According to a 2004 study published in the Journal of the National Cancer Institute, “For most diseases, cigarette-only smokers have the highest risk, and men who exclusively smoked pipes have risks that are similar to or higher than those associated with smokers of cigars only.” This is probably because pipe smokers — like cigar smokers — traditionally don’t inhale. As a result, pipe smokers face elevated risks of cancers of the mouth, including the tongue, larynx and throat (but lower lung cancer risks).
While it’s true that RYO cigarettes don’t contain all of the 7,000 chemical compounds found in factory-made cigarettes — simply because they’re not stuffed with them during manufacturing — they still contain numerous harmful additives and chemicals. (Some argue that the concentration of additives is actually higher in many loose tobacco products.) These include tobacco-specific nitrosamines (which are some of the most potent carcinogens found in tobacco smoke), tar, nicotine and carbon monoxide.
Because of these chemicals, the risks associated with RYO cigarettes might be slightly less than those associated with regular cigarettes (but even that’s up for debate). “A useful analogy that has been used is that arguing over the difference between roll-ups and straights is like arguing whether it’s safer to jump out of the 20th or 15th floor of a building,” Deborah Arnott, chief executive of the U.S. anti-smoking organization ASH, told Independent. “Either way you’re going to hit the ground and die.”
The most widespread means of tobacco delivery, cigarettes are definitely up there on the unhealthy scale. Lighting a cigarette creates a chemical reaction called combustion, which releases at least 70 cancer-causing chemicals (as we mentioned above, there are more than 7,000 chemicals found in tobacco smoke) — e.g., acetaldehyde, arsenic, cadmium, lead and formaldehyde.

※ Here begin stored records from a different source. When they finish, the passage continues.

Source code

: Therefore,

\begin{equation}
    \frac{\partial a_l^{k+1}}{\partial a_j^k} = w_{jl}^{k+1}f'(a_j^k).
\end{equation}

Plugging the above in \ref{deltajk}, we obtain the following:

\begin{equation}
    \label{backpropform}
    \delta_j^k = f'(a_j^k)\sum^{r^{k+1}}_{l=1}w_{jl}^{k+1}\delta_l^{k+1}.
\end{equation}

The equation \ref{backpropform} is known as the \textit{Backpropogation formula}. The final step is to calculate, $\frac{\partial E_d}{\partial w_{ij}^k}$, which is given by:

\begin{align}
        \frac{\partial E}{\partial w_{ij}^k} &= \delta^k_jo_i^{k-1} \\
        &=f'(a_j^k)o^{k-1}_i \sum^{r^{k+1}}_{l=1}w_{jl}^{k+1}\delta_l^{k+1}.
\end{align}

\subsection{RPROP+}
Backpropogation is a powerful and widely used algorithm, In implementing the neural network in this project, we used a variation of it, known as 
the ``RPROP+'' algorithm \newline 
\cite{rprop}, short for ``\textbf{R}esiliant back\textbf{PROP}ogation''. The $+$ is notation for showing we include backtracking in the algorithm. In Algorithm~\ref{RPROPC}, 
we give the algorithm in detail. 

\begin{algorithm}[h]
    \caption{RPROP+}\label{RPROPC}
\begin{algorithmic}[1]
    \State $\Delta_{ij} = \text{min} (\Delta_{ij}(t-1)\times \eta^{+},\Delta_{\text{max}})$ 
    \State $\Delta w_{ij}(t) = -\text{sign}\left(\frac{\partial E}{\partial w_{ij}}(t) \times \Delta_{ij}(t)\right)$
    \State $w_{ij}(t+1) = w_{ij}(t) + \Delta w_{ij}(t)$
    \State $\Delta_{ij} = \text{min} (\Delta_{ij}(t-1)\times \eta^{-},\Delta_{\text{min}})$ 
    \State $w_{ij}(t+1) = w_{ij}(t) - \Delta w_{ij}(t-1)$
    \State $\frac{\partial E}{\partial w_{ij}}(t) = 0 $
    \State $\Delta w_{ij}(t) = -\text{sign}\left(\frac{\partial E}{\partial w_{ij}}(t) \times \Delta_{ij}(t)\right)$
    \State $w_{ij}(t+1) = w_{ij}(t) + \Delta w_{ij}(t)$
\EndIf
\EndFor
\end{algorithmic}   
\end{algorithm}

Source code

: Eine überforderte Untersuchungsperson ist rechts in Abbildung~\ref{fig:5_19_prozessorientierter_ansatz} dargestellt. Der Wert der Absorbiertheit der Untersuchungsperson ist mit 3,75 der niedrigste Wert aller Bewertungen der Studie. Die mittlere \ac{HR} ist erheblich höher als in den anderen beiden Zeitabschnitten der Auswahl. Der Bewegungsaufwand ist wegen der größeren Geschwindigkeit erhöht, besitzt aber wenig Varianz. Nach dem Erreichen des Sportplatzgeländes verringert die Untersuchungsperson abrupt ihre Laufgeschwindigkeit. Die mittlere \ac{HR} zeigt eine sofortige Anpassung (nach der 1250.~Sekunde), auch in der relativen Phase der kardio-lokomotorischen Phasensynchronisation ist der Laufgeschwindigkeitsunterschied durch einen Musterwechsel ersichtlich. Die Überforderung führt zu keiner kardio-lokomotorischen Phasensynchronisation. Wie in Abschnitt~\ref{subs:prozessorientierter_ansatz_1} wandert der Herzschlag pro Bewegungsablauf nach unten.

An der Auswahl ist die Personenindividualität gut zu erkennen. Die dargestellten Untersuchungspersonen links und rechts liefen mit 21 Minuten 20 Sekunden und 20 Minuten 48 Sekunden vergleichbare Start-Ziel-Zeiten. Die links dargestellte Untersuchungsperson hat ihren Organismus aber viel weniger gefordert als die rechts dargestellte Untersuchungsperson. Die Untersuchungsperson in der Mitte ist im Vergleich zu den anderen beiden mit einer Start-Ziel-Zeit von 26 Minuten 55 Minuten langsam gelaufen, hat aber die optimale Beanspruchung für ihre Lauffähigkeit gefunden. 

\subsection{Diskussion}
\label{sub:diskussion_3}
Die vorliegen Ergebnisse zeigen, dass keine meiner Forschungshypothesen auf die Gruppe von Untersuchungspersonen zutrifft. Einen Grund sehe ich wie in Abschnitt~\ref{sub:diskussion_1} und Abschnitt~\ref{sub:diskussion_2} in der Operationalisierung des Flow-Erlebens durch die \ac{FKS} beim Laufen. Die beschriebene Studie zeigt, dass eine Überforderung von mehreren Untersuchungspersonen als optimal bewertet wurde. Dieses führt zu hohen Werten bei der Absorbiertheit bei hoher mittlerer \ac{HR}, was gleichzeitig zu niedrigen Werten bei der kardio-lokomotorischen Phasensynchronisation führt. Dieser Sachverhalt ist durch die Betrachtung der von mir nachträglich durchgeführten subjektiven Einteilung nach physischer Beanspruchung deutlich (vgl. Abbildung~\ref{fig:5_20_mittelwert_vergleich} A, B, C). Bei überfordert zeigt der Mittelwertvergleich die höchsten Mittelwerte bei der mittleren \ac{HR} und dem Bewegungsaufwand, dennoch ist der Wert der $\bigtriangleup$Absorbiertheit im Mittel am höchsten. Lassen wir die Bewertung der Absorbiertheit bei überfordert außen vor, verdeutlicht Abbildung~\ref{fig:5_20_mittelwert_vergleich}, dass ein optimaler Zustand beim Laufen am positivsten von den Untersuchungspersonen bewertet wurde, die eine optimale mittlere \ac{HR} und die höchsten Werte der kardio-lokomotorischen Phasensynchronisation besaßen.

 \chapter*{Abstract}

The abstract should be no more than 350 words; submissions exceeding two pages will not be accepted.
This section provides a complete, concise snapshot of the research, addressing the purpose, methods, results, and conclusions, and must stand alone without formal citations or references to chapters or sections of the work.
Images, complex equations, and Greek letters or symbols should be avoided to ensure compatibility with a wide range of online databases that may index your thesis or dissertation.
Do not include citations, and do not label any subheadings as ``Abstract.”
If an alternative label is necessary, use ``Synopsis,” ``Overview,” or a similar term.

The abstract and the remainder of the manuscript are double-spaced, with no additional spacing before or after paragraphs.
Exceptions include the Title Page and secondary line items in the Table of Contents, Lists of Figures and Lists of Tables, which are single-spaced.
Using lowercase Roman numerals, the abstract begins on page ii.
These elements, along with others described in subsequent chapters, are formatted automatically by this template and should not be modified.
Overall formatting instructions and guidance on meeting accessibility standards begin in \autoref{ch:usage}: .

In addition to causing cancer, some of these chemicals are known to cause heart disease, lung disease and other serious health problems (most of these chemicals come from the burning of tobacco leaves, rather than the additives included in the cigarette, which explains why many of the above products are equally terrible for you).
Worse yet, smoking less than one cigarette per day is nearly as bad as smoking 10: A recent study found that smoking half a cigarette per day over a lifetime meant a 64 percent increased mortality risk, while smoking 10 cigarettes a day translated to an 87 percent greater risk.
This might be a surprising number one, but according to a 2010 study, hookah smokers inhale far more tobacco smoke per session (90,000 milliliters) than cigarette smokers (500 to 600 milliliters). Hookah smoke also contains eight times more carbon monoxide and 36 times more tar than cigarette smoke, which likely puts you at an even higher risk of lung and oral cancers, heart disease and other serious illnesses.
Now, it’s worth noting that no smokable tobacco product is “safe.” And while some methods of smoking may lead you to inhale more harmful chemicals than others, all are more than capable of killing you and the people around you (yes, even e-cigarettes). “I’d rather see people eat green, leafy vegetables than burn up green, leafy vegetables in a cigarette,” Giovino emphasizes.
So let’s cool it with the huge clouds, mmkay?